(Dataset records)
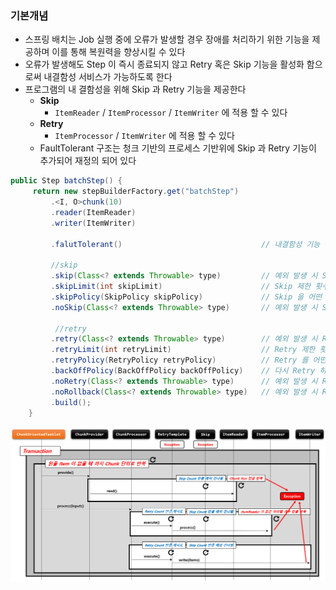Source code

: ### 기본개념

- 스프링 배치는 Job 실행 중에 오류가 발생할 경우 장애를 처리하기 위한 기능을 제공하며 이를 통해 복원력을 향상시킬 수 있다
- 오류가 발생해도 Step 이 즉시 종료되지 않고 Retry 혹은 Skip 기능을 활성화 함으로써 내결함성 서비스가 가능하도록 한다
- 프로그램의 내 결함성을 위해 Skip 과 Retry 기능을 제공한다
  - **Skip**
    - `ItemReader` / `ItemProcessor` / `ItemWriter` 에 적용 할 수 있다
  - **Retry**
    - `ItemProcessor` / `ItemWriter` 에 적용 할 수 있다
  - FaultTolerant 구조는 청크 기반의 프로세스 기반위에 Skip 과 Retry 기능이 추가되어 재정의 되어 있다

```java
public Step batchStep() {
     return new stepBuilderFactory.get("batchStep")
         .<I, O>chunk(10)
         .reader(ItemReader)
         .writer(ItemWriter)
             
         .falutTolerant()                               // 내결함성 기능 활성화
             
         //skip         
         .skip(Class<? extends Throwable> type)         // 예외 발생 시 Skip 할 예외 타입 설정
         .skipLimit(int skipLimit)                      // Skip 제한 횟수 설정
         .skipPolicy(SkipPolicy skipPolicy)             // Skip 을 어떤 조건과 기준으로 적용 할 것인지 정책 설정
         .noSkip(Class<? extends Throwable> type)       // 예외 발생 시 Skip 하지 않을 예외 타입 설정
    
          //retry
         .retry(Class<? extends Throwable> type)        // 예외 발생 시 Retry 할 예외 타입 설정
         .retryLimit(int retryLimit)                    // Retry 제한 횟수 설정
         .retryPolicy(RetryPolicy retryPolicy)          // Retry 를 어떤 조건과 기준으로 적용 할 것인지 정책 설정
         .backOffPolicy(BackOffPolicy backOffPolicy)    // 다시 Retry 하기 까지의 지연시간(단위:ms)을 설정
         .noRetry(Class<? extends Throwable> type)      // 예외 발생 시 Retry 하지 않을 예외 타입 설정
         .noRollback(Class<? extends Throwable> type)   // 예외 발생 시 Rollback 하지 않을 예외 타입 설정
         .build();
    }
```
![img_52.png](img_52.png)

---

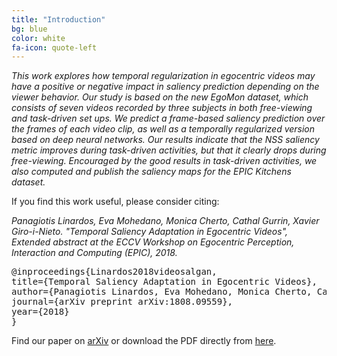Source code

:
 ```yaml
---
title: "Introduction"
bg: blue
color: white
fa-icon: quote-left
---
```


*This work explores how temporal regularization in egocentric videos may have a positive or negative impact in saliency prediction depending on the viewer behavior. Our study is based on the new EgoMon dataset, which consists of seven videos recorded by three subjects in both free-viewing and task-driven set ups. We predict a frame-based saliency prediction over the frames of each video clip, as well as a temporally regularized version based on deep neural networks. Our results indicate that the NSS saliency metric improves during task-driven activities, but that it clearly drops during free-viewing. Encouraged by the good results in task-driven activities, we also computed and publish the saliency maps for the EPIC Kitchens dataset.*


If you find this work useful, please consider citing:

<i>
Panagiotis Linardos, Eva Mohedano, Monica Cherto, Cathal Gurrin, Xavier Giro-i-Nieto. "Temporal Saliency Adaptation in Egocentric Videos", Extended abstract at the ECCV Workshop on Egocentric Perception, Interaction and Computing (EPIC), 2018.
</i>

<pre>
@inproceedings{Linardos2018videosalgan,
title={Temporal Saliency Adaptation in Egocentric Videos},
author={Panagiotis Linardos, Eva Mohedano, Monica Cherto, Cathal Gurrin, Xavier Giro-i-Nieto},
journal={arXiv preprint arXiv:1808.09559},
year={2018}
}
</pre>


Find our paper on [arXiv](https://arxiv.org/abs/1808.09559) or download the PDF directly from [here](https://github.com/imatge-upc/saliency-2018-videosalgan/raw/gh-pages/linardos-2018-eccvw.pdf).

» **DIRECTIONS**: The word to find is "Adaptation". Copy every line of the records that holds it.

» **ANSWER BELOW**:
Panagiotis Linardos, Eva Mohedano, Monica Cherto, Cathal Gurrin, Xavier Giro-i-Nieto. "Temporal Saliency Adaptation in Egocentric Videos", Extended abstract at the ECCV Workshop on Egocentric Perception, Interaction and Computing (EPIC), 2018.
title={Temporal Saliency Adaptation in Egocentric Videos},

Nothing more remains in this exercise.